Healthy Diet for June 9 – Basically Barley ⋆ Healthy Diet ⋆ Lifestyle

Good in soups and stews, hearty and healthful, barley’s got lots to offer.

Like other whole grains, barley supplies plenty of complex carbs, yet little fat. It’s also a good fiber source—soluble fiber to help lower blood cholesterol levels and reduce heart disease risk, and insoluble fiber to help your intestine work normally and perhaps help reduce colorectal cancer risk. Barley’s phytonutrients may have related benefits. Besides that, barley contains several B vitamins, selenium, iron, magnesium, and zinc.

Add pearl barley to tonight’s dinner.

  • In meatballs. Cook barley according to package instructions. Then mix it with raw ground meat and other ingredients before shaping and cooking.
  • In salad.

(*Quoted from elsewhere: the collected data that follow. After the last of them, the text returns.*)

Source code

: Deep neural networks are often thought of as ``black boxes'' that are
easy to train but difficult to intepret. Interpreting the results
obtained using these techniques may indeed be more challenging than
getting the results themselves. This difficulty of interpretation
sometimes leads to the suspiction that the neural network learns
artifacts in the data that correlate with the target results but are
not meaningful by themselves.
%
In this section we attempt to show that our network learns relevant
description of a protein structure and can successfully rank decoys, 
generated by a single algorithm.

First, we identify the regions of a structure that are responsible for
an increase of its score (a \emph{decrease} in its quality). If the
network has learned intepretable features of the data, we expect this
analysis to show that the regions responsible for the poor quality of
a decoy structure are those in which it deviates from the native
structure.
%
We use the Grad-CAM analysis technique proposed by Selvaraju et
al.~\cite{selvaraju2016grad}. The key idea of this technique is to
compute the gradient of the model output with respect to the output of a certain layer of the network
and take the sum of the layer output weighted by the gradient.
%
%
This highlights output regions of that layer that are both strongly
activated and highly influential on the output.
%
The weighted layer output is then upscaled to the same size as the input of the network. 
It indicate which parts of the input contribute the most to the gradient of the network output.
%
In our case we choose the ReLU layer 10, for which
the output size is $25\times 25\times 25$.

Cook first, then substitute barley in salads that use cooked pasta or rice.

Barley Apricot Pilaf

  • 13⁄4 cups (14-ounce can) chicken broth
  • 1 cup orange juice
  • 1⁄4 cup white wine
  • 1 cup pearl barley
  • 1⁄4 cup chopped dried apricots
  • 1⁄4 cup raisins
  • 1⁄2 cup toasted slivered almonds
  • 1 teaspoon grated orange peel

Combine broth, juice, wine, barley, dried apricots, and raisins in a saucepan. Bring to a boil. Cover, reduce heat to low, and cook 45 minutes or until barley is tender and liquid is absorbed. Sprinkle pilaf with almonds and orange peel just before serving. Makes 6 servings.